Wed Sep 7 13:23:50 PDT 2005

>-----Original Message-----
>From: Fab Tillier [mailto:ftillier at silverstorm.com]
>Sent: Wednesday, September 07, 2005 9:01 PM
>To: 'Tzachi Dar'; openib-windows at openib.org
>Subject: RE: Geting remote and locale ip addresses - the functionality
>
>> From: Tzachi Dar [mailto:tzachid at mellanox.co.il]
>> Sent: Wednesday, September 07, 2005 2:46 AM
>>
>> In a previous mail Fab asked the following questions:
>>
>> What functionality should IPoIB provide?  Should it provide?
>>
>> 1. IP to path
>> 2. Ethernet MAC to path
>> 3. IP to GID
>> 4. Ethernet MAC to GID
>> 5. Get all locally assigned IP addresses
>> 6. Path validation (e.g. given an IP pair and a path, return validity of
>> path)
>>
>> WSD would care most about 1, 5, and 6.  DAPL probably only cares about 1
>and
>> 6. What about SDP?
>>
>> Before I'll try to answer the questions I'll say that I assume that each
>> adapter has one mac address and that it can have one or many IP's. This
>is
>> not always the case, but this is the very big majority of the cases.
>
>Will we need to support multiple MAC addresses per instance?  What about
>multiple GIDs per instance?
>
I believe that in the near future we will not have to support such
scenarios. 

>> The questions above are not very clear since they don't really say if
>this
>> is remote IP or local ip, that should be used. Still, I'll try to explain
>> the way I see things.
>
>Items 1-4 in my list take as input pairs of IP or MAC addresses (source &
>destination).  Items 3 and 4 return a pair of GIDs (source & destination).
>Sorry for not clarifying this in my original mail.
>
>> On SDP and WSD (I don't know about DAPL) one gets the remote IP that he
>has
>> to connect to it. He might get the local IP.
>
>WSD has the local IP - the WSD switch binds sockets to a specific IP before
>using them in a connection.  So a connect request always has both the
>source and
>destination IP addresses.
>
>> If he doesn't get the locale
>> IP, he should be able to find it. Windows supplies the GetBestRoute
>function
>> that does exactly this. This function exists in user mode, I'm not sure
>if
>> it exists in kernel mode, and in any case this is not something that the
>> IPOIB should know about. From here I assume that we have both IP's.
>>
>> Given the locale IP and the remote IP one should be able to find both
>ports
>> GIDS. This is something that the IPOIB should be able to supply.
>>
>> Let's look at the problem of converting the locale IP to a port's GID
>(and
>> probably also the HCA's GID).
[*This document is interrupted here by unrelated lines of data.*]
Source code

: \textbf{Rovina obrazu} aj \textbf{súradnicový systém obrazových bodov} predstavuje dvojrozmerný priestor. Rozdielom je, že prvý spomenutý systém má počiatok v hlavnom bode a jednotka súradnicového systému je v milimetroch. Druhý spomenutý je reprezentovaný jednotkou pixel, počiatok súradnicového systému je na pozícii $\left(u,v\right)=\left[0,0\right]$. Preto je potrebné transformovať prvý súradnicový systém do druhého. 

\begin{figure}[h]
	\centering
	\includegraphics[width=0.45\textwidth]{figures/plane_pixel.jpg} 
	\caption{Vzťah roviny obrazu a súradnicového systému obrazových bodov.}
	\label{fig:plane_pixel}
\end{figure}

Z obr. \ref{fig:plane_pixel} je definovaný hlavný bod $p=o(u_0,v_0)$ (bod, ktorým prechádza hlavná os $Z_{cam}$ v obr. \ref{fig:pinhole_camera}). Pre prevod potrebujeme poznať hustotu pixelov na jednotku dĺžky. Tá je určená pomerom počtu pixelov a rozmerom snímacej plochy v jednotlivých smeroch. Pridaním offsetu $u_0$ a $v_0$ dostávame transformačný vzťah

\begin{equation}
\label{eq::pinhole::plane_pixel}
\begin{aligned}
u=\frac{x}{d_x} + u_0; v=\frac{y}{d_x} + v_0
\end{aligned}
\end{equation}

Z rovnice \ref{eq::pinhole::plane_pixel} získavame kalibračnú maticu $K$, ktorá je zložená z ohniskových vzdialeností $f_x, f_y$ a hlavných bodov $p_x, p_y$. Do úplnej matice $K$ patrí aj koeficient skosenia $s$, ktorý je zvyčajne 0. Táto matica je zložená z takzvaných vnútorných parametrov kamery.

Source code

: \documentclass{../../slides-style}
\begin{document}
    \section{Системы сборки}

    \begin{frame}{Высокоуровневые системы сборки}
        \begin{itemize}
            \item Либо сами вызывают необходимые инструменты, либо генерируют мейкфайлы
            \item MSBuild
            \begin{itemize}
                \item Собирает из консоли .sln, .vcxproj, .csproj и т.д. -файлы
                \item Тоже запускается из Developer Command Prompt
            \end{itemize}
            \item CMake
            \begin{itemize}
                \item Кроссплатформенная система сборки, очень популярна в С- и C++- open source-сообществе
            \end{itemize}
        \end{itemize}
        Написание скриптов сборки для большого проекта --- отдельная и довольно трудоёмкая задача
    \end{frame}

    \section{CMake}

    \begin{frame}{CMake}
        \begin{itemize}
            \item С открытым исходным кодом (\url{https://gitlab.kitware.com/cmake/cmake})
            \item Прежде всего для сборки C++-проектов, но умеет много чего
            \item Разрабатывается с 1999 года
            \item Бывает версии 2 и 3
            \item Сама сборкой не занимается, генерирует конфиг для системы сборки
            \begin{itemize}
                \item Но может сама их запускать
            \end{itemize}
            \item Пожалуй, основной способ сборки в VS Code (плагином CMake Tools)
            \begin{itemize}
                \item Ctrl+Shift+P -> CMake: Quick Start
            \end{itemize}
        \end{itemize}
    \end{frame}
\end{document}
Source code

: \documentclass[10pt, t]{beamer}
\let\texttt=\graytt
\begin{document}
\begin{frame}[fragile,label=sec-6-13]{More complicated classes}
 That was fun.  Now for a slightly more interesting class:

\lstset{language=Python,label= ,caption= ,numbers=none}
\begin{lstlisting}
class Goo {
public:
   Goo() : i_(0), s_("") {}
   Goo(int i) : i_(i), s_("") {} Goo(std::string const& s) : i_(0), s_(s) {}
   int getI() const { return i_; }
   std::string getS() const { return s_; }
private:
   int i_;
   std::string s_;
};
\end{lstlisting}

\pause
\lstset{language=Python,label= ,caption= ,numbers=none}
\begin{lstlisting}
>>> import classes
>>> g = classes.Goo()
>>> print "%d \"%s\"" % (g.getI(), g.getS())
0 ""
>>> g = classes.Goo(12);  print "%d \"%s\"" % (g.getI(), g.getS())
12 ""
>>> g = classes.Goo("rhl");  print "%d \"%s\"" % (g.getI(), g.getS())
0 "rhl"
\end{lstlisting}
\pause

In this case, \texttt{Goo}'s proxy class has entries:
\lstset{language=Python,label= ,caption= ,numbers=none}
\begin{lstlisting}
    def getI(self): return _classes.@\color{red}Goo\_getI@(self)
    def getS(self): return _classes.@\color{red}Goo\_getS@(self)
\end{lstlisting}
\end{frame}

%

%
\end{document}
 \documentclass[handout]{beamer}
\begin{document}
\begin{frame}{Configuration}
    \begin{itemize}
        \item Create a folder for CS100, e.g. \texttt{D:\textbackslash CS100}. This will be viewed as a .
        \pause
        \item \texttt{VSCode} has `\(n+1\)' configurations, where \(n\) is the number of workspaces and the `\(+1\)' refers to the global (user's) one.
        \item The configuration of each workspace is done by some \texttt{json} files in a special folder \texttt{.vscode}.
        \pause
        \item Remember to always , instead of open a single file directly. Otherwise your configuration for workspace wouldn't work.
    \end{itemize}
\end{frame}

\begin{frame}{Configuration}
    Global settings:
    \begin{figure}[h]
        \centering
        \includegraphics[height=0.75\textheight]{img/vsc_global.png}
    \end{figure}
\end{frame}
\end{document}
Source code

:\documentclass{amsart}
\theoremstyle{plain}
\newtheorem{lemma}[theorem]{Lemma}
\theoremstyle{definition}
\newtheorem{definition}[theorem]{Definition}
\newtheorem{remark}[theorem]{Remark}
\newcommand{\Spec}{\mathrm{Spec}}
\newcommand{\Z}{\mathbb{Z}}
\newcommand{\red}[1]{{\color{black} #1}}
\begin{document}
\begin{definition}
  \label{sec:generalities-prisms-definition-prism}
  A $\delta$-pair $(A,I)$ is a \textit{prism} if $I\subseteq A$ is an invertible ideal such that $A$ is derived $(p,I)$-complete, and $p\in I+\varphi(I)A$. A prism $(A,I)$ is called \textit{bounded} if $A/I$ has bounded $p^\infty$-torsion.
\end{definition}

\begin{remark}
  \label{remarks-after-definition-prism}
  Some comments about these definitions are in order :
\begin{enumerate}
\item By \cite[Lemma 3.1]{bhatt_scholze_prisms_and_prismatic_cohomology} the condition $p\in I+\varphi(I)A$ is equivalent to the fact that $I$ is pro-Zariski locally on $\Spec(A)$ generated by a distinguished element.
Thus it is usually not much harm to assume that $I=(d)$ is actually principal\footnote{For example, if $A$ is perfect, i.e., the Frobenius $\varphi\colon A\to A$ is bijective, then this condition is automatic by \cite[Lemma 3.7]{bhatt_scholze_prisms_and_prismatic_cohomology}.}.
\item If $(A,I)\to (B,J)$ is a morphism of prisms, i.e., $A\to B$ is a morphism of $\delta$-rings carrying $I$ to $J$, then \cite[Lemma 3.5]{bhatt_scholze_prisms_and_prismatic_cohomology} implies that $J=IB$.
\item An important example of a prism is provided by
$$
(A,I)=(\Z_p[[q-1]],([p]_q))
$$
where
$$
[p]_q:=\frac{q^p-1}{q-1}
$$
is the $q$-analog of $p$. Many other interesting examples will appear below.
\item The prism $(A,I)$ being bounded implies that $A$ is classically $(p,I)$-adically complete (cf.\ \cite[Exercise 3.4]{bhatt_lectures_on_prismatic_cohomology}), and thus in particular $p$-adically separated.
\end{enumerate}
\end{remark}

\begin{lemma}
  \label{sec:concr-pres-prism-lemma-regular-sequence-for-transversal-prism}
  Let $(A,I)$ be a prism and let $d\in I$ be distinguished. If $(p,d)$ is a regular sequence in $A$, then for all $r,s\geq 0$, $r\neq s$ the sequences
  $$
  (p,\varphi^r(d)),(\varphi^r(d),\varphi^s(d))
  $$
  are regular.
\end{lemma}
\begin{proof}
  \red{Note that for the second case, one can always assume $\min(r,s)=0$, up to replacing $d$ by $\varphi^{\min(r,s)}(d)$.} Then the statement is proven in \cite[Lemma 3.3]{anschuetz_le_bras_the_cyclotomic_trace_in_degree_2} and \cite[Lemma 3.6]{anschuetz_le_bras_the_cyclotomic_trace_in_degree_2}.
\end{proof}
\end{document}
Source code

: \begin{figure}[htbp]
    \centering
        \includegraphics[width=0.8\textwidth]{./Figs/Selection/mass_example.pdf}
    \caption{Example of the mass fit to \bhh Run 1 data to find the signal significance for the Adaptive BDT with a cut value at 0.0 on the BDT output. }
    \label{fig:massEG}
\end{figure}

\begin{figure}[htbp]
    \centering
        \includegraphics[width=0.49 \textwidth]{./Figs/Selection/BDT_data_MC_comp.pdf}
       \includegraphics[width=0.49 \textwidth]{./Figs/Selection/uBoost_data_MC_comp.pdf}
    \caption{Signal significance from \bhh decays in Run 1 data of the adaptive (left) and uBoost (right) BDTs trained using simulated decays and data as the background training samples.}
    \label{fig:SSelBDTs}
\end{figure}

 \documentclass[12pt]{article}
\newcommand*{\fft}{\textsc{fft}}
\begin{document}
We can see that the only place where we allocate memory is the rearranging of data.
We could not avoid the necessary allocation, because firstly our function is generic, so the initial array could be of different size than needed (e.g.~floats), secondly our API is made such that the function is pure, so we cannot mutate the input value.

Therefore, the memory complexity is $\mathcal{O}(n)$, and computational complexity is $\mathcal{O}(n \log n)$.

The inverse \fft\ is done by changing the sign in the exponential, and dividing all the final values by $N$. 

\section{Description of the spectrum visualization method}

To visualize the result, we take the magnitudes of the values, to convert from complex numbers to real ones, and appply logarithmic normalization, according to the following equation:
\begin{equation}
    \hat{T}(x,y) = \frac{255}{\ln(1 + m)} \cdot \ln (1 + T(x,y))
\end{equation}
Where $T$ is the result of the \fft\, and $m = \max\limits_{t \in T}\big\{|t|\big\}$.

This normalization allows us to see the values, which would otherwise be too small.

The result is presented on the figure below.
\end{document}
This information should be known to the
>IPOIB,
>> and we can make a query that gets the answer. In appendix a I explain how
>> one can get this information even without using the IPOIB module.
>> We will have to decide if we want to take the way from the appendix or
>> create more changes to IPOIB. In any case, we have to note that this
>> information changes. No matter how we do it, this makes the problem much
>> more complicated (if you are pessimistic and much more interesting if you
>> are optimistic).
>
>IPoIB has a list of all locally assigned IP addresses.  It currently only
>support IPv4, but should be simple enough to extend to support IPv6.  The
>local
>IP addresses are stored in ipoib_adapter_t::ip_vector, and are of type
>net_address_item_t.
>
>> The second problem is getting the remote GID from the remote IP. This
>> information is only known to the IPOIB module. After doing an arp (can be
>> done easily from user mode and we should have the IP translated to the
>> remote MAC). To my understanding, all information should already be in
>the
>> IPOIB driver as an "endpt" (the function __endpt_mgr_ref should return it
>> immediately).
>
>Right now, IPoIB doesn't sort endpoints by IP address - only GID, LID, and
>MAC.
>The code only supports a 1:1:1 mapping at the moment, so a MAC can only
>have one
>LID and GID, each LID can only have one associated MAC and GID, etc.  Is
>this
>something we need to change?  If we add IP to the endpoints, we will need
>at
>least support for many IPs to one endpoint.
>
>An alternative to adding IP support to IPoIB is to use the network stack to
>get
>us from IP to Ethernet MAC, and then perform a lookup based on that.  It is
>a
>bit more cumbersome, but certainly possible.
>
I believe that this is the straight forward way and this is what should be
used. Since there is a function that converts the remote IP to a mac
addresses, I believe that we should use it and do the remote query based on
this arp addresses.

>> As for translating the two gids to a path: This can be easily done by
>each
>> ULP and is not something special to the IPOIB driver. Still each ULP has
>to
>> do it, so it might be a good idea to also do the path lookup. To my
>filling
>> it makes things somewhat complicated, and we can avoid it, but as I said,
>it
>> can be done.
>
>I think initially supporting just the lookup from IP (or MAC) pair to GID
>pair
>is good enough initially.  We can extend this later to add support for
>returning
>the path so that we save on SA queries, or we can add caching to the access
>layer for common SA records (like paths, node info, port info, etc).
>
>> This also rises the question of doing it sync or non sync
>> (which will make things even more complicated).
>
>Assuming we're dealing with IRPs here and not a direct call interface, sync
>or
>async is trivial - all we need to do is follow IRP processing rules.  If
>the
>request is going to take some time we need to mark the IRP pending and
>return
>(this is critical to allow clients to call this at DISPATCH_LEVEL).  Once
>the
>request completes, complete the IRP.  It is then up to the caller to decide
>whether to block waiting for a completion or use I/O completion
>notifications.
>
>I would expect that for lookups into the IPoIB adapter's internal cache,
>the
>operations would pretty much always complete immediately.  If we ever add
>logic
>in IPoIB to send ARPs to resolve missing entries, asynchronous processing
>will
>likely be necessary.  In any case, the only requirement on us is that we
>don't
>perform any blocking operations in any of the IOCTL paths.
>
The function that will convert the remote IP to the remote mac will very
likely do the arp by itself, so I don't expect any blocking operation.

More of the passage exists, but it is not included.